We have examined the record before the Board and found that the medical testimony, particularly that of Dr. Bushey and Dr. Woolum, provides substantive evidence of probative value for its findings and award. Under the authorities cited above, we affirm. The appellants misapprehend the law when they maintain that the “injury episode of May 5, 1981” was insufficient to support an award for permanent disability; a traumatic injury is no longer required under our compensation act. See Yocom v. Pierce, Ky., 534 S.W.2d 796 (1976). The Board found, and the evidence substantiates, that the claimant’s “back problems are the result of his work as a truck driver.” This is clearly an injury as KRS 342.-620(1) defines it, i.e., a “work related harmful change in the human organism, arising out of and in the course of employment.”

Of the 2003 cases submitted for decision in calendar year 1983, 261 were workers’ compensation appeals — that is to say, last year some thirteen percent of the Court’s workload was in workers’ compensation cases. A significant number of these raised (if not as the sole issue, then as one of multiple issues) the propriety of a finding for the claimant by the Board, governed by the exacting standard of review that we have applied in this appeal. When, as in this case, there is clearly substantive evidence of probative value to support the Board’s findings for the claimant, an appeal on this point is an exercise in futility and a waste of judicial time and energy. Such appeals increase the cost of litigation to the parties, place an unnecessary burden on the finite resources of the Commonwealth’s judiciary, and ultimately result in an expense to the people of Kentucky through the use of tax revenues and in the increased costs of goods and services resulting from the need to pay for the appeals.

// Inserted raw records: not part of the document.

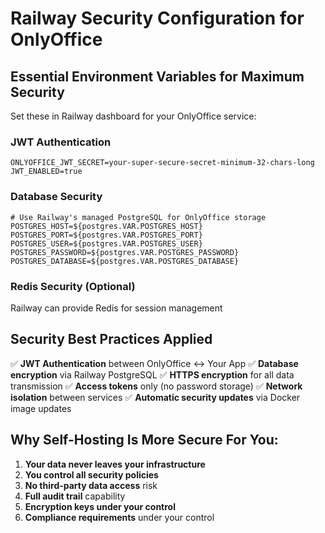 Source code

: # Railway Security Configuration for OnlyOffice

## Essential Environment Variables for Maximum Security

Set these in Railway dashboard for your OnlyOffice service:

### JWT Authentication
```
ONLYOFFICE_JWT_SECRET=your-super-secure-secret-minimum-32-chars-long
JWT_ENABLED=true
```

### Database Security  
```
# Use Railway's managed PostgreSQL for OnlyOffice storage
POSTGRES_HOST=${postgres.VAR.POSTGRES_HOST}
POSTGRES_PORT=${postgres.VAR.POSTGRES_PORT}
POSTGRES_USER=${postgres.VAR.POSTGRES_USER}
POSTGRES_PASSWORD=${postgres.VAR.POSTGRES_PASSWORD}
POSTGRES_DATABASE=${postgres.VAR.POSTGRES_DATABASE}
```

### Redis Security (Optional)
Railway can provide Redis for session management

## Security Best Practices Applied

✅ **JWT Authentication** between OnlyOffice ↔ Your App
✅ **Database encryption** via Railway PostgreSQL
✅ **HTTPS encryption** for all data transmission
✅ **Access tokens** only (no password storage)
✅ **Network isolation** between services
✅ **Automatic security updates** via Docker image updates

## Why Self-Hosting Is More Secure For You:

1. **Your data never leaves your infrastructure**
2. **You control all security policies**
3. **No third-party data access** risk
4. **Full audit trail** capability 
5. **Encryption keys under your control**
6. **Compliance requirements** under your control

The 1984 General Assembly amended KRS 342.310 (effective July 13, 1984) to provide as follows:

If the board or any court before whom [sic] any proceedings are brought under this chapter determines that such proceedings have been brought, prosecuted or defended without reasonable ground, it may assess the whole cost of the proceedings which shall include actual expenses but not be limited to the following: court costs, travel expenses, deposition costs, physician expenses for attendance fees at depositions, attorney fees, and all other out-of-pocket expenses upon the party who has brought, prosecuted or defended them.

1984 Ky.Acts ch. 78, § 1. Where an appeal is based on a challenge to a finding for the claimant by the Workers’ Compensation Board that is clearly supported by substantive evidence of probative value, there is no reasonable ground for the appeal.

In the interest of fairness, we have elected not to invoke the penalty provided by KRS 342.310 in the instant case although we believe that it could well be applied here; instead, we are directing this opinion to be published to serve notice on the Bar of this Commonwealth that in the future this Court will have no hesitancy in applying this particular statute or the soon-to-be-effective amendment to CR 73.021 in *23appeals where their use is warranted. Because this Court, except in original actions, is not a factfinding tribunal, we believe that the proper procedure under KRS 342.-310 would be to remand to the circuit court for determination of the expenses of the appeal. Cf. Smith v. Smith, Ky., 497 S.W.2d 418 (1973).

The judgment of the circuit court is affirmed.

All concur.

, By Rule Order 84-2 of the Supreme Court, effective January 1, 1985, CR 73.02(4) is created to read:

*23If an appellate court shall determine that an appeal is frivolous, it may award just damages and single or double costs to the appellee. An appeal is frivolous if the court finds that the appeal is so totally lacking in merit that it appears to have been taken in bad faith.